Shane and Sonja got married in 2008 in Chicago and have lived in Washington, D.C., for eight years despite their desire to move to another country and do direct service work. “All those doors have been closed,” Sonja says. “God has kept us here intentionally. It’s frustrating sometimes, but we’re grateful for the influence we’ve had on people in need here and throughout the world.”
They bought a house near Capitol Hill in Carver Langston, a low-income neighborhood, where they live with their 2-year-old daughter. “D.C. is a world-class but highly unequal city,” she says. “By choosing this neighborhood, we got a more nuanced picture of life here.”
Shane took a job with Wiley Rein, a large law firm, and specialized in white-collar criminal defense and government investigations. “Interpreting complex biblical texts and making sense of them prepared me well for legal work,” he says. He did pro bono work for the Northern Virginia Human Trafficking Initiative, and his position with a powerful firm helped him coordinate services for trafficking victims. This fall, he became counsel for the U.S. Senate Select Committee on Ethics.
Sonja left Opportunity International for a doctoral program at American University. “The job made me interested in better understanding microfinance poicy to learn what works and what doesn’t work,” she says. After a year of school, she started consulting for the World Bank and then for the Center for Financial Inclusion, a small think tank, on microfinance. As the director of research at the center, she traveled to 45 countries in seven years while she finished a degree in international relations.
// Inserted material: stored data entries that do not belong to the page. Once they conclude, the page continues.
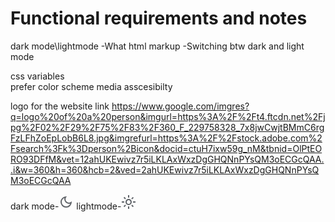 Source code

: # Functional requirements and notes
dark mode\lightmode
-What html markup
-Switching btw dark and light mode

css variables    
prefer color scheme media
asscesibilty


logo for the website link
https://www.google.com/imgres?q=logo%20of%20a%20person&imgurl=https%3A%2F%2Ft4.ftcdn.net%2Fjpg%2F02%2F29%2F75%2F83%2F360_F_229758328_7x8jwCwjtBMmC6rgFzLFhZoEpLobB6L8.jpg&imgrefurl=https%3A%2F%2Fstock.adobe.com%2Fsearch%3Fk%3Dperson%2Bicon&docid=ctuH7ixw59g_nM&tbnid=OlPtEORO93DFfM&vet=12ahUKEwivz7r5iLKLAxWxzDgGHQNnPYsQM3oECGcQAA..i&w=360&h=360&hcb=2&ved=2ahUKEwivz7r5iLKLAxWxzDgGHQNnPYsQM3oECGcQAA



dark mode-<svg xmlns="http://www.w3.org/2000/svg" height="24px" viewBox="0 -960 960 960" width="24px" fill="#5f6368"><path d="M480-120q-150 0-255-105T120-480q0-150 105-255t255-105q14 0 27.5 1t26.5 3q-41 29-65.5 75.5T444-660q0 90 63 153t153 63q55 0 101-24.5t75-65.5q2 13 3 26.5t1 27.5q0 150-105 255T480-120Zm0-80q88 0 158-48.5T740-375q-20 5-40 8t-40 3q-123 0-209.5-86.5T364-660q0-20 3-40t8-40q-78 32-126.5 102T200-480q0 116 82 198t198 82Zm-10-270Z"/></svg>
lightmode-<svg xmlns="http://www.w3.org/2000/svg" height="24px" viewBox="0 -960 960 960" width="24px" fill="#5f6368"><path d="M480-360q50 0 85-35t35-85q0-50-35-85t-85-35q-50 0-85 35t-35 85q0 50 35 85t85 35Zm0 80q-83 0-141.5-58.5T280-480q0-83 58.5-141.5T480-680q83 0 141.5 58.5T680-480q0 83-58.5 141.5T480-280ZM200-440H40v-80h160v80Zm720 0H760v-80h160v80ZM440-760v-160h80v160h-80Zm0 720v-160h80v160h-80ZM256-650l-101-97 57-59 96 100-52 56Zm492 496-97-101 53-55 101 97-57 59Zm-98-550 97-101 59 57-100 96-56-52ZM154-212l101-97 55 53-97 101-59-57Zm326-268Z"/></svg>
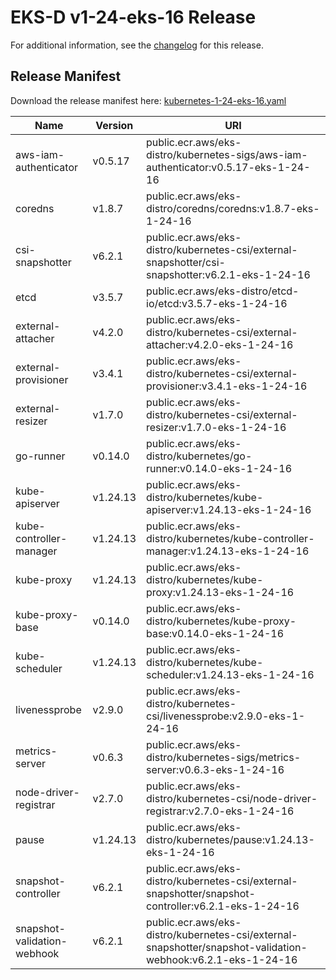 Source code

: # EKS-D v1-24-eks-16 Release

For additional information, see the [changelog](CHANGELOG-v1-24-eks-16.md) for this release.

## Release Manifest

Download the release manifest here: [kubernetes-1-24-eks-16.yaml](https://distro.eks.amazonaws.com/kubernetes-1-24/kubernetes-1-24-eks-16.yaml)

| Name | Version | URI |
|------|---------|-----|
| aws-iam-authenticator | v0.5.17 | public.ecr.aws/eks-distro/kubernetes-sigs/aws-iam-authenticator:v0.5.17-eks-1-24-16 |
| coredns | v1.8.7 | public.ecr.aws/eks-distro/coredns/coredns:v1.8.7-eks-1-24-16 |
| csi-snapshotter | v6.2.1 | public.ecr.aws/eks-distro/kubernetes-csi/external-snapshotter/csi-snapshotter:v6.2.1-eks-1-24-16 |
| etcd | v3.5.7 | public.ecr.aws/eks-distro/etcd-io/etcd:v3.5.7-eks-1-24-16 |
| external-attacher | v4.2.0 | public.ecr.aws/eks-distro/kubernetes-csi/external-attacher:v4.2.0-eks-1-24-16 |
| external-provisioner | v3.4.1 | public.ecr.aws/eks-distro/kubernetes-csi/external-provisioner:v3.4.1-eks-1-24-16 |
| external-resizer | v1.7.0 | public.ecr.aws/eks-distro/kubernetes-csi/external-resizer:v1.7.0-eks-1-24-16 |
| go-runner | v0.14.0 | public.ecr.aws/eks-distro/kubernetes/go-runner:v0.14.0-eks-1-24-16 |
| kube-apiserver | v1.24.13 | public.ecr.aws/eks-distro/kubernetes/kube-apiserver:v1.24.13-eks-1-24-16 |
| kube-controller-manager | v1.24.13 | public.ecr.aws/eks-distro/kubernetes/kube-controller-manager:v1.24.13-eks-1-24-16 |
| kube-proxy | v1.24.13 | public.ecr.aws/eks-distro/kubernetes/kube-proxy:v1.24.13-eks-1-24-16 |
| kube-proxy-base | v0.14.0 | public.ecr.aws/eks-distro/kubernetes/kube-proxy-base:v0.14.0-eks-1-24-16 |
| kube-scheduler | v1.24.13 | public.ecr.aws/eks-distro/kubernetes/kube-scheduler:v1.24.13-eks-1-24-16 |
| livenessprobe | v2.9.0 | public.ecr.aws/eks-distro/kubernetes-csi/livenessprobe:v2.9.0-eks-1-24-16 |
| metrics-server | v0.6.3 | public.ecr.aws/eks-distro/kubernetes-sigs/metrics-server:v0.6.3-eks-1-24-16 |
| node-driver-registrar | v2.7.0 | public.ecr.aws/eks-distro/kubernetes-csi/node-driver-registrar:v2.7.0-eks-1-24-16 |
| pause | v1.24.13 | public.ecr.aws/eks-distro/kubernetes/pause:v1.24.13-eks-1-24-16 |
| snapshot-controller | v6.2.1 | public.ecr.aws/eks-distro/kubernetes-csi/external-snapshotter/snapshot-controller:v6.2.1-eks-1-24-16 |
| snapshot-validation-webhook | v6.2.1 | public.ecr.aws/eks-distro/kubernetes-csi/external-snapshotter/snapshot-validation-webhook:v6.2.1-eks-1-24-16 |
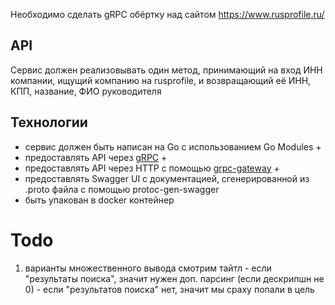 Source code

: Необходимо сделать gRPC обёртку над сайтом https://www.rusprofile.ru/

## API

Сервис должен реализовывать один метод, принимающий на вход ИНН компании, ищущий компанию на rusprofile, и возвращающий её ИНН, КПП, название, ФИО руководителя

## Технологии

* сервис должен быть написан на Go с использованием Go Modules  +
* предоставлять API через [gRPC](https://grpc.io/docs/languages/go/quickstart/)  +
* предоставлять API через HTTP с помощью [grpc-gateway](https://github.com/grpc-ecosystem/grpc-gateway) + 
* предоставлять Swagger UI с документацией, сгенерированной из .proto файла с помощью protoc-gen-swagger
* быть упакован в docker контейнер


# Todo
1. варианты множественного вывода 
смотрим тайтл - если "результаты поиска", значит нужен доп. парсинг (если дескрипшн не 0)
              - если "результатов поиска" нет, значит мы сраху попали в цель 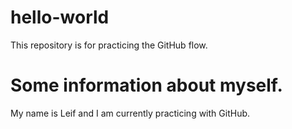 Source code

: # hello-world
This repository is for practicing the GitHub flow.
# Some information about myself. 
My name is Leif and I am currently practicing with GitHub.
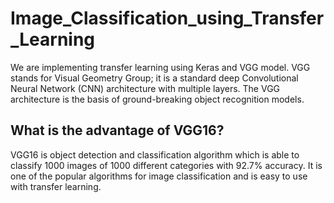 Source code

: # Image_Classification_using_Transfer_Learning

We are implementing transfer learning using Keras and VGG model. VGG stands for Visual Geometry Group; it is a standard deep Convolutional Neural Network (CNN) architecture with multiple layers. The VGG architecture is the basis of ground-breaking object recognition models.

## What is the advantage of VGG16?

VGG16 is object detection and classification algorithm which is able to classify 1000 images of 1000 different categories with 92.7% accuracy. It is one of the popular algorithms for image classification and is easy to use with transfer learning.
She wrote her dissertation on financial inclusion policy. In August, she began a two-year fellowship in digital finance funded by the Gates Foundation to advise the State Department on microfinance and financial inclusion. “This position brings together all my experience and passions,” she says.
Shane and Sonja both served on the board of People Reaching People, a ministry of the Anglican Diocese in Madagascar. They attend a small, diverse Foursquare Church in Virginia with other Westmont alums. “It feels like a family, which is wonderful in a city where you can get lost,” she says.
“We’ve been swept up by our careers,” Sonja says. “We didn’t seek them out. We wanted to help people, and this is where God has taken us. We’ve seen a lot get done through the systems of power: finding good lawyers for trafficking victims and creating policy for inclusionary financial systems. We’ve been able to help more people than we expected, and we’re glad God had a plan to work through our jobs.”